Abstract

Since the awareness of the overall global crisis expanded due to the COVID-19 pandemic and the war in the Ukraine at the beginning of the third decade of the 21st century, it seems that it is the right moment for the establishment of a new episteme - Metamodernism. Therefore, it might be rightly expected that, despite the proverbial disciplinary conservativism and inertia, history will not able to escape inclusion in its pervasive epistemic matrix. After a general overview of the genealogy, ontology, epistemology, methodology and axiology of the new "post-apocalyptic" philosophy of Metamodernism, creative impulses for the metamodernistic transformation of the historical science will be scrutinized. At the same time, a presumption will be questioned whether the embodiment concept might be the most efficient incentive for the redefinition of the epistemological status of the historical actor as well as for the transdisciplinary opening of history towards natural and biomedical sciences.
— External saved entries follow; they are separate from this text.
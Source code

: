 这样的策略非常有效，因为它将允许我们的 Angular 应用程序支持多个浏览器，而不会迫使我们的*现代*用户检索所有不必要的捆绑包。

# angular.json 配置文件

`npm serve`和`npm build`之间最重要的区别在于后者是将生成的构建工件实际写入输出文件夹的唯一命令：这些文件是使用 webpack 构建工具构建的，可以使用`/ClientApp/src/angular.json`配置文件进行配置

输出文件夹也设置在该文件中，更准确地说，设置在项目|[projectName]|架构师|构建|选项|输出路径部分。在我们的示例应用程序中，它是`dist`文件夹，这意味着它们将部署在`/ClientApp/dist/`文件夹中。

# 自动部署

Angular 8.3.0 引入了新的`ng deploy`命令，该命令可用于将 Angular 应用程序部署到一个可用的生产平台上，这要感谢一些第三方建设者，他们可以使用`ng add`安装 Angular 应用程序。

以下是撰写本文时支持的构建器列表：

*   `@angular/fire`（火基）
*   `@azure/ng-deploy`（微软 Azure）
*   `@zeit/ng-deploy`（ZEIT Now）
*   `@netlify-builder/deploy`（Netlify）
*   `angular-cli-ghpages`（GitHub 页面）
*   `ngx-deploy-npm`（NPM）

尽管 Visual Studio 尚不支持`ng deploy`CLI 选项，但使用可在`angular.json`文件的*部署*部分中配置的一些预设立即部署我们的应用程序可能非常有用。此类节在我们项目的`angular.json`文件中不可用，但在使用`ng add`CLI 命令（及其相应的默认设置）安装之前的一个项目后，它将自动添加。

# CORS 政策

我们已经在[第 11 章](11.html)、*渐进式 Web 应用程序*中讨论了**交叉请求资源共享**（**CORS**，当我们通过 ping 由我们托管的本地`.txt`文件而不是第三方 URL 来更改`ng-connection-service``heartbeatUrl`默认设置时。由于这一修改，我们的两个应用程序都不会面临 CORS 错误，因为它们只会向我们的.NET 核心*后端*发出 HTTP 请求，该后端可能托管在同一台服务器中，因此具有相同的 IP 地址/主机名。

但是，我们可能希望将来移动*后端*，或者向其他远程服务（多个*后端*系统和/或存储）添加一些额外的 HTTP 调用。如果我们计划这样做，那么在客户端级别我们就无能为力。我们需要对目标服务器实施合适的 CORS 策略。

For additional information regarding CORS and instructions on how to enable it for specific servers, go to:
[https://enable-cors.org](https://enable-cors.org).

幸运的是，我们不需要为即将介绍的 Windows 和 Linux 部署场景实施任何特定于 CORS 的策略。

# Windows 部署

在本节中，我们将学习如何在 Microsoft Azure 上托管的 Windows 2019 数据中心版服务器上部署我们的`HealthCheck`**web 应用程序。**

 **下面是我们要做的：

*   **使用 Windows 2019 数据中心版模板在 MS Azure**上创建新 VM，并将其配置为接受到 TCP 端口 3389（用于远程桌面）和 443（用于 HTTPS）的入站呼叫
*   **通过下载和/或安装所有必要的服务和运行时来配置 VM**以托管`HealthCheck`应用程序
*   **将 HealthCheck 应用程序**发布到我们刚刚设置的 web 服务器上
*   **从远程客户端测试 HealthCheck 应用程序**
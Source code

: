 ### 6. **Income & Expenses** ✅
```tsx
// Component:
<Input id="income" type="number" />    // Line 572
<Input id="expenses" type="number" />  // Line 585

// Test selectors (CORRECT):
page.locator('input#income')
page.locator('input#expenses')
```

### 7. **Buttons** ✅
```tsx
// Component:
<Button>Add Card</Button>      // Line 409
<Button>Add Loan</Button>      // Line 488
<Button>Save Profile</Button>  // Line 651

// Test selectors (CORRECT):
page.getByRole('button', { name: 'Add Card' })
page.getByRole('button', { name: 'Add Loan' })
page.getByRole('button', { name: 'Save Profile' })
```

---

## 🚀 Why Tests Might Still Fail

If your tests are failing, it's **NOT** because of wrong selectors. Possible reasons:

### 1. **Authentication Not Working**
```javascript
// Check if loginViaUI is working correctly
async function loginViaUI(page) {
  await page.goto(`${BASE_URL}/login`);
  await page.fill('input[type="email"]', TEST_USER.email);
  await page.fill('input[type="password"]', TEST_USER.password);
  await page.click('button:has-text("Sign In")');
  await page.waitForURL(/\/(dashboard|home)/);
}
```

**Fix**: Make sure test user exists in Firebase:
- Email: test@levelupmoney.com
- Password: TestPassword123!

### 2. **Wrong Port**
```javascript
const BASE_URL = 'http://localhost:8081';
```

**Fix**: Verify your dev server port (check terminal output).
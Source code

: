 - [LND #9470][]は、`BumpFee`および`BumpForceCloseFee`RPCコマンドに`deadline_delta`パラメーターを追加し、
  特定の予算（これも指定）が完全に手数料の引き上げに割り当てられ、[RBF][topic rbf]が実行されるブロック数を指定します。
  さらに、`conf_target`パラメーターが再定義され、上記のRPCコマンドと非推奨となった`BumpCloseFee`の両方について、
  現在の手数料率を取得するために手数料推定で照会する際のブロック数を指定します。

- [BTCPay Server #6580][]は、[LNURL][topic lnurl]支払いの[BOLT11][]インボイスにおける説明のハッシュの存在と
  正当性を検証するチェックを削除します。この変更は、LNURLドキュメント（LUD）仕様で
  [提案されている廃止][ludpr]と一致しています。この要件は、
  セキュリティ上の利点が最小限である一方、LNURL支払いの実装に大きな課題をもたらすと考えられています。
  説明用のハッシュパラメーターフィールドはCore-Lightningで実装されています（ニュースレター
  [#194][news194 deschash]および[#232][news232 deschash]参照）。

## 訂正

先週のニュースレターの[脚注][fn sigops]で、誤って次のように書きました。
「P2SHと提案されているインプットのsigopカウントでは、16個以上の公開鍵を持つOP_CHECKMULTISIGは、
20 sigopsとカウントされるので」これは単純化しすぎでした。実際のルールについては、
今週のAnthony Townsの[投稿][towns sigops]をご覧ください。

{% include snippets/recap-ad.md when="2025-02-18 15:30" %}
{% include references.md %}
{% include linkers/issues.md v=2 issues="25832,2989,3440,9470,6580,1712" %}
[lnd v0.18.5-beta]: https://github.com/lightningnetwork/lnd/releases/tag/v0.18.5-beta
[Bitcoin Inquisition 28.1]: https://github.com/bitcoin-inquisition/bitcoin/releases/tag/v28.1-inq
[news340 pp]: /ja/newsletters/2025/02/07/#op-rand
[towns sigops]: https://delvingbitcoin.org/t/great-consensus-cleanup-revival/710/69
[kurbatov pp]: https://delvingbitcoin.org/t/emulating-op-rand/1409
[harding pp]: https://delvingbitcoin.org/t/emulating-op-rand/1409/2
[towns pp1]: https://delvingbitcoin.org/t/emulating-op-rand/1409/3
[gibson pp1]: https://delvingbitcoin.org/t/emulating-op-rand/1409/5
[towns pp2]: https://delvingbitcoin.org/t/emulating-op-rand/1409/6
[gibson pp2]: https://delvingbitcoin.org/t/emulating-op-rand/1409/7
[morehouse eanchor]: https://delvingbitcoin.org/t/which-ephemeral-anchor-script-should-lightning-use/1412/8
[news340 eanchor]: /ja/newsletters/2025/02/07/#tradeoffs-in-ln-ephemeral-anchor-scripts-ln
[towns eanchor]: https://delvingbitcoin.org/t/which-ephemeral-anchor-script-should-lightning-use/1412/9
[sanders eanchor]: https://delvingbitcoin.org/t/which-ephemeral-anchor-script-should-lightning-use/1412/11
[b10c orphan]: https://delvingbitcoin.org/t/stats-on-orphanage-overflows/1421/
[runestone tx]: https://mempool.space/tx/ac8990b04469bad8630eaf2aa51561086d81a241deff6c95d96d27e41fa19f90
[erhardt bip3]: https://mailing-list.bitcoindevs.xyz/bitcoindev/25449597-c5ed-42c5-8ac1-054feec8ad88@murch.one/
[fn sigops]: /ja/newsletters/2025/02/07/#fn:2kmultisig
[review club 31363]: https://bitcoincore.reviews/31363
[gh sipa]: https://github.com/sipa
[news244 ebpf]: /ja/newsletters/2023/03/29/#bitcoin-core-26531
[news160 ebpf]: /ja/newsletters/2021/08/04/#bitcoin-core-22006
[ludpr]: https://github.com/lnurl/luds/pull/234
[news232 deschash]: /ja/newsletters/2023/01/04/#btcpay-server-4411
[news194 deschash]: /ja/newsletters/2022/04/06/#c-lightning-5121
In addition to this, the main epistemological propositions of the history of the body, history of emotions and sensory history - as historical subdisciplines most prompt to embrace the concept of embodiment - will be presented. As a conclusion, it will be argued that only due to the historical transcendence of the embodied historical actor, Metamodernism might achieve its proclaimed historical mission: "a rebirth of the human mind and spirit and a reintegration of the earlier forms of culture and civilisation".